Stock in a large, well-established, financially sound company with a history of reliable performance, typically a component of major market indexes like the Dow Jones or S&P 500.

You probably use products from blue-chip companies every day—Apple, Microsoft, Johnson & Johnson, Procter & Gamble. These are the biggest, most stable names in the market. The term actually comes from poker, where blue chips carry the highest value.

What makes a company "blue chip"? Usually it's a mix of things: a market cap in the hundreds of billions, decades of operating history, consistent dividend payments, manageable debt, a leadership position in its industry, and inclusion in major indexes.

Blue chips are the backbone of most conservative and moderate portfolios. They tend to be less volatile than small-cap or growth stocks, they often pay dividends, and they've historically bounced back from downturns more reliably. The trade-off? Their sheer size means growth potential is usually lower than smaller, faster-moving companies.
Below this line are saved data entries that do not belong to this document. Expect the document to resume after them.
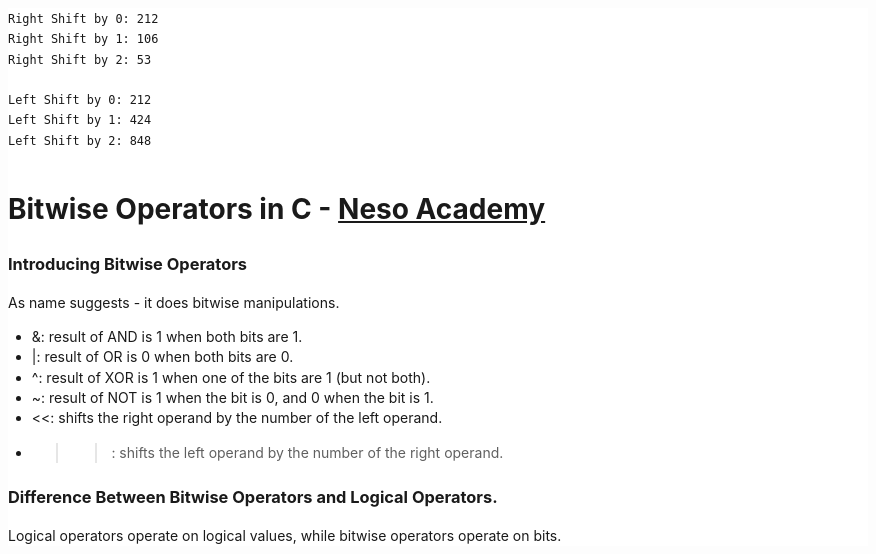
 ```
Right Shift by 0: 212
Right Shift by 1: 106
Right Shift by 2: 53

Left Shift by 0: 212
Left Shift by 1: 424
Left Shift by 2: 848
```

# Bitwise Operators in C - [Neso Academy](https://www.youtube.com/watch?v=jlQmeyce65Q)


### Introducing Bitwise Operators

As name suggests - it does bitwise manipulations.

- &: result of AND is 1 when both bits are 1. 
- |: result of OR is 0 when both bits are 0.  
- ^: result of XOR is 1 when one of the bits are 1 (but not both). 
- ~: result of NOT is 1 when the bit is 0, and 0 when the bit is 1.
- <<: shifts the right operand by the number of the left operand.
- >>: shifts the left operand by the number of the right operand.

### Difference Between Bitwise Operators and Logical Operators.

Logical operators operate on logical values, while bitwise operators operate on bits.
A lot of investors get blue-chip exposure through index funds rather than picking individual stocks. An S&P 500 fund is essentially a diversified blue-chip portfolio in a single purchase—instant diversification across hundreds of large companies.

Tracking your blue-chip holdings in Clarity alongside other asset classes helps you make sure your portfolio keeps the right balance between established large-cap positions and higher-growth investments.

Frequently Asked Questions

Are blue-chip stocks safe investments?

Safer than most, but not risk-free. Blue chips can still drop 30-50% during major downturns (like 2008-2009 and 2020). They're considered 'safer' because they tend to recover and keep growing over long time horizons, and many pay dividends that provide income even when prices dip.

What's the difference between blue-chip stocks and index funds?

Blue-chip stocks are individual companies. Index funds hold many stocks—often including blue chips—in a single fund. An S&P 500 index fund holds 500 large-cap stocks, giving you diversification that picking individual blue chips can't match.